Work to be completed - Report every line of the records beneath this task that holds the string "array".

Data listing -

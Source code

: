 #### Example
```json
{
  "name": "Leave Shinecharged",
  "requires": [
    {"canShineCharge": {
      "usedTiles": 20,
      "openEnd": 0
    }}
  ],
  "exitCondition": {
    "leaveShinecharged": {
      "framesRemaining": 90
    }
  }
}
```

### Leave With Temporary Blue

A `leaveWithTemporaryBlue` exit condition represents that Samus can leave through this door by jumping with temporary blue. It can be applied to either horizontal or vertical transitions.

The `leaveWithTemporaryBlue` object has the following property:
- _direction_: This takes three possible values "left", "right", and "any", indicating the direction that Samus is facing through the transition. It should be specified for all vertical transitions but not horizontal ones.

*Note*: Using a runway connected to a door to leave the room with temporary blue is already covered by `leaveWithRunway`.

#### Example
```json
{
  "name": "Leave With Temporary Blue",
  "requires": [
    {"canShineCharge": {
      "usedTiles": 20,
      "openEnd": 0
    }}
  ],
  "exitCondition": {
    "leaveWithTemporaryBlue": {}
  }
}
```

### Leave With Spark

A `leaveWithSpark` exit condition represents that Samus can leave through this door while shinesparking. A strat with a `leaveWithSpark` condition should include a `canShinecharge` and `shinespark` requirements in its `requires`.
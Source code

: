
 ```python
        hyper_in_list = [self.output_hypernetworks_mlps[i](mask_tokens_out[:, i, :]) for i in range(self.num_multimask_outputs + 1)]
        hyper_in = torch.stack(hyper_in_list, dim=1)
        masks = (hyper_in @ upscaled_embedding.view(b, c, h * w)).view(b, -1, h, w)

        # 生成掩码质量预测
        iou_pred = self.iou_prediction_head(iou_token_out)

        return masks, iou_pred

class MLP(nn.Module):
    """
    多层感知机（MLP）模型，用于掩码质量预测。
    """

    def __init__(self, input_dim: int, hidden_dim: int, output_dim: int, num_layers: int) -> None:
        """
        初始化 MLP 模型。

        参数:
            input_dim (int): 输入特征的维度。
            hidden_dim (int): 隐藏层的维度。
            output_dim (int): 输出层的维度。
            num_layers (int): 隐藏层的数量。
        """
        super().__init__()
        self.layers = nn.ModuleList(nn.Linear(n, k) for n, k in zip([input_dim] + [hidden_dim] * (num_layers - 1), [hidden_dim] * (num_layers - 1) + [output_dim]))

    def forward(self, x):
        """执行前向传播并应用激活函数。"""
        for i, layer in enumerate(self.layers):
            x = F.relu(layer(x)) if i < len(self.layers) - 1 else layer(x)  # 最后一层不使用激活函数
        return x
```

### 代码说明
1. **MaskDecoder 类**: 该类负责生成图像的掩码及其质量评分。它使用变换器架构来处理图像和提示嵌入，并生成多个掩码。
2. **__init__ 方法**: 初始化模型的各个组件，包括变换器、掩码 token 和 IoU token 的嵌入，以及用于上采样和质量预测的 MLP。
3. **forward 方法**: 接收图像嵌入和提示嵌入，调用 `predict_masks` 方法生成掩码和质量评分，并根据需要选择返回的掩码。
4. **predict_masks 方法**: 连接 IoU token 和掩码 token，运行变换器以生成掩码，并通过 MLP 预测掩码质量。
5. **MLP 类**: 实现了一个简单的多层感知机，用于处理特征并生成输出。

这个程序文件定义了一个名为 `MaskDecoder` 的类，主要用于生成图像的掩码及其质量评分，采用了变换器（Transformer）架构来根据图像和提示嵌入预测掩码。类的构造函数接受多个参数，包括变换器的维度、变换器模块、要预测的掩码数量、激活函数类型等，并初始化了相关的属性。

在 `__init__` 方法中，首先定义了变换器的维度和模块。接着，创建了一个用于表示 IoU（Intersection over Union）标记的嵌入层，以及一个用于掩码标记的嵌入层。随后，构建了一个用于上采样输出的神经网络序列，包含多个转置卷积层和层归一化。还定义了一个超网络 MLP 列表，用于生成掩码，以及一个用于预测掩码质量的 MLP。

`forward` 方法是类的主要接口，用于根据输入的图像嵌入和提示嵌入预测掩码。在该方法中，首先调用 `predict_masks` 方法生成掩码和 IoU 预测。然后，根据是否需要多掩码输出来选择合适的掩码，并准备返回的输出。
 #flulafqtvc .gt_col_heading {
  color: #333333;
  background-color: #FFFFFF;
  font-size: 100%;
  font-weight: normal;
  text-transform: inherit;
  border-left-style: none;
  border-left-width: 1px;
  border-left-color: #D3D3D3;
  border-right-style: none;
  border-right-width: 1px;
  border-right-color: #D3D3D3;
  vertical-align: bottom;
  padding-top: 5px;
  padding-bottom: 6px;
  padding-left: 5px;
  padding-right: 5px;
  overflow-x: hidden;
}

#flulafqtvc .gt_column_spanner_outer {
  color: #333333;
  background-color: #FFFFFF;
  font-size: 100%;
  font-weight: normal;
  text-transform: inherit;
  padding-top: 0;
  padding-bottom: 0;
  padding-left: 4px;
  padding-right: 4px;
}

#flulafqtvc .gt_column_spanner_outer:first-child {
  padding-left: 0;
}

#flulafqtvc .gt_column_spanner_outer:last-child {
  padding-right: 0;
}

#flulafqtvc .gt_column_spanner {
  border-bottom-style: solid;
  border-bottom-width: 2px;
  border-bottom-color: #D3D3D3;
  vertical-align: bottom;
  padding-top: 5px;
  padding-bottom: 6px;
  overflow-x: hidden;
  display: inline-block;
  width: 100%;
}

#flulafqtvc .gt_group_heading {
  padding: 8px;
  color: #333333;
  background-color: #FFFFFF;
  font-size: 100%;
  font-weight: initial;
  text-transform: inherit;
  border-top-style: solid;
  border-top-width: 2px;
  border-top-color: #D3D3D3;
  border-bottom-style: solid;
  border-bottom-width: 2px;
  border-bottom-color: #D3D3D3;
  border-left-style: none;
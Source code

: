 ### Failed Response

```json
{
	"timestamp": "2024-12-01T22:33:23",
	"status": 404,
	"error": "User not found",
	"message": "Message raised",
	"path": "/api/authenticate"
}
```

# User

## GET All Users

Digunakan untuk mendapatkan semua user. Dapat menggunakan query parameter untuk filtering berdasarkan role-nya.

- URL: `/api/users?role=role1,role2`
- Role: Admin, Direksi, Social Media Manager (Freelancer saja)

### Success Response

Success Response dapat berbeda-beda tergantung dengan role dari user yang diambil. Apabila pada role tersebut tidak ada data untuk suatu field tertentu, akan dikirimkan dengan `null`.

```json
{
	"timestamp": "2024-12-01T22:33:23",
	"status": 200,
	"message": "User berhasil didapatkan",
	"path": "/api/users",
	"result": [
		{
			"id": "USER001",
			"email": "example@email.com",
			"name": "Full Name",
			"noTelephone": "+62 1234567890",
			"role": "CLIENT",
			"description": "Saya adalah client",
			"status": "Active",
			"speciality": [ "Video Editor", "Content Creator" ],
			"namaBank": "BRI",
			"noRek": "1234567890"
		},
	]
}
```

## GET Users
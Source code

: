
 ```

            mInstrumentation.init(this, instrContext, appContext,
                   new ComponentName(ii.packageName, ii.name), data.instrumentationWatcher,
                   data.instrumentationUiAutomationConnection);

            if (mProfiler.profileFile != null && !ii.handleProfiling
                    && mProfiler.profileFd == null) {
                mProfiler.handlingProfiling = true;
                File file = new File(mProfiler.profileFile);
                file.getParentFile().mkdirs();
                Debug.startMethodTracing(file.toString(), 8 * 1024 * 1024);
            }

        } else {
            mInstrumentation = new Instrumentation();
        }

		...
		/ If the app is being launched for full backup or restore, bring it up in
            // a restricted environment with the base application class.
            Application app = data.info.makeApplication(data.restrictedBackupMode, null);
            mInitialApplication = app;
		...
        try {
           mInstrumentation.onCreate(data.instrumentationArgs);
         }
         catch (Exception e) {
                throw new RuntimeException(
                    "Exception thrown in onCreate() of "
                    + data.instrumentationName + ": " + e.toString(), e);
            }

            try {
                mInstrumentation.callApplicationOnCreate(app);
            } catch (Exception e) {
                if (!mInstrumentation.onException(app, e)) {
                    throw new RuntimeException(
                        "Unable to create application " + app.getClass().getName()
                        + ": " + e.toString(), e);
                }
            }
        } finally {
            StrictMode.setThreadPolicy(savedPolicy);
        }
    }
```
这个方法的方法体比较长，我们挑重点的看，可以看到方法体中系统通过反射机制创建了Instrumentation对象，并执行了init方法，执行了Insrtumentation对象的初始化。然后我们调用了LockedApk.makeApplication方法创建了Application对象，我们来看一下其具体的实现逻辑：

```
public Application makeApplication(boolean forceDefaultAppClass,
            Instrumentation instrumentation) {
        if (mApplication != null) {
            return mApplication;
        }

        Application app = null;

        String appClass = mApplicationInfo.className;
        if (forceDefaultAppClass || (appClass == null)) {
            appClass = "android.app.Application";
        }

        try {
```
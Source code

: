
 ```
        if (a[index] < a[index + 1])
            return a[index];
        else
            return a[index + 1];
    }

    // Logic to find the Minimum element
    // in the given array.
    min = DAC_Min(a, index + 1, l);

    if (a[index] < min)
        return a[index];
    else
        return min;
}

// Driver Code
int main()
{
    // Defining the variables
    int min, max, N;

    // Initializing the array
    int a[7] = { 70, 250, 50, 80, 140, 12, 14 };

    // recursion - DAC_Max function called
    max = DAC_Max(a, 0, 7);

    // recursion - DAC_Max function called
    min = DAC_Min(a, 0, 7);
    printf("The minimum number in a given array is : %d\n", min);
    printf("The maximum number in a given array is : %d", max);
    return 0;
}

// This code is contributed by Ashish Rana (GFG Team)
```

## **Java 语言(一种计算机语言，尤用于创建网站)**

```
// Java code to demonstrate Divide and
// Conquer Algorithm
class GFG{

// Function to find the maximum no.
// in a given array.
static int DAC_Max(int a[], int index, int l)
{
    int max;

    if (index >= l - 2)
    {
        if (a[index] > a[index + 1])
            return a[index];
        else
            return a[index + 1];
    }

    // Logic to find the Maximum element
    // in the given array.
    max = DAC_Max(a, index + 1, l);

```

Task result -
    // in the given array.
    // Initializing the array
    printf("The minimum number in a given array is : %d\n", min);
    printf("The maximum number in a given array is : %d", max);
// in a given array.
    // in the given array.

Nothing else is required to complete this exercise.